The Andalusi intellectual output influenced the Western Christian world and the Islamic East.[3] Among the Andalusi scholars most influential in the West are Ibn Rushd, Ibn Ḥazm and Ibn Arabī, while some of the Andalusi scholars most recognizable in the Muslim world are Abū ʽUmar b. ʽAbd al-Barr, Abū l-Walīd al-Bājī, Ibn ʽAṭiyya al-Andalusi [ar], Ibn al-ʽArīf, and Abu al-Qasim ash-Shāṭibī.[3] 11,831 scholars have been identified as having been active in al-Andalus, of whom it seems 5,007 wrote books or transmitted works of others, contributing to the 13,730 works identified as having been written or transmitted in al-Andalus.[3]

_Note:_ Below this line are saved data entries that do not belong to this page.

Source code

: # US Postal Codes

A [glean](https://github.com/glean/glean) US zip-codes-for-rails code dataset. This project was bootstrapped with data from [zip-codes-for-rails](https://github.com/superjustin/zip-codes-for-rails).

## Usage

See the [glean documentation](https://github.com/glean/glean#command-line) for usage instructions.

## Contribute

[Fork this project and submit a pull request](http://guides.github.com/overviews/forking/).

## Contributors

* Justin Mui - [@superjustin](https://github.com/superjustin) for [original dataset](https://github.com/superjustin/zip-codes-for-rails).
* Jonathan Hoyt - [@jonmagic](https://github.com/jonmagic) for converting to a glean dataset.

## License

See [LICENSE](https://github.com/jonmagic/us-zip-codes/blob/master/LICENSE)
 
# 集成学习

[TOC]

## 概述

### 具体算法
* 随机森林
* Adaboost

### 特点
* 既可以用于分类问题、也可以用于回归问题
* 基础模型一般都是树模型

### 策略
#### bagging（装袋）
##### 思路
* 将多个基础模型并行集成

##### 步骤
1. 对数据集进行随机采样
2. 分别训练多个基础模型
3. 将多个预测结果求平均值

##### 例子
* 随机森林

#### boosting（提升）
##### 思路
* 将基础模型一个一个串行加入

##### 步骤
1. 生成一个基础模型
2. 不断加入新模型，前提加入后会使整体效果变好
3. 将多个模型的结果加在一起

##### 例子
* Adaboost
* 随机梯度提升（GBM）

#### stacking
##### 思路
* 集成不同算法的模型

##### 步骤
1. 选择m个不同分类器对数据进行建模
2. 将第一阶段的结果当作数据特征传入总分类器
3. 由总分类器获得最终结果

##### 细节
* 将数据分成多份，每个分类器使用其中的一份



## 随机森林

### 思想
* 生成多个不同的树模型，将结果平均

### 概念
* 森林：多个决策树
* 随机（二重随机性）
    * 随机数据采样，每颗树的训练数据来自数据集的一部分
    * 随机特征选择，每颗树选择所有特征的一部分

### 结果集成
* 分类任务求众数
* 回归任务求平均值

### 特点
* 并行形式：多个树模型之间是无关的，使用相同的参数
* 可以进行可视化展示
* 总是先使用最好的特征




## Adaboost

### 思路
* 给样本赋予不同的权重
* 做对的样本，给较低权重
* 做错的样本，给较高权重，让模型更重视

Poetry was considered the prime literary genre in Arabic.[4] Poetic forms such as the qaṣīda and maqāma were adopted from the Mashriq or Muslim East, while forms of strophic poetry such as the muwaššaḥ and its kharja as well as the popular zajal in Andalusi vernacular Arabic were developed in al-Andalus.[4] Andalusi strophic poetry had an impact on poetic expression in Western Europe and the wider Muslim world.[5]
Abdellah Hilaat's World Literature Encyclopedia divides the history of al-Andalus into two periods: the period of expansion, starting with the conquest of Hispania up to the first Taifa period, and the period of recession in which al-Andalus was ruled by two major African empires: the Almoravid and the Almohad.[6]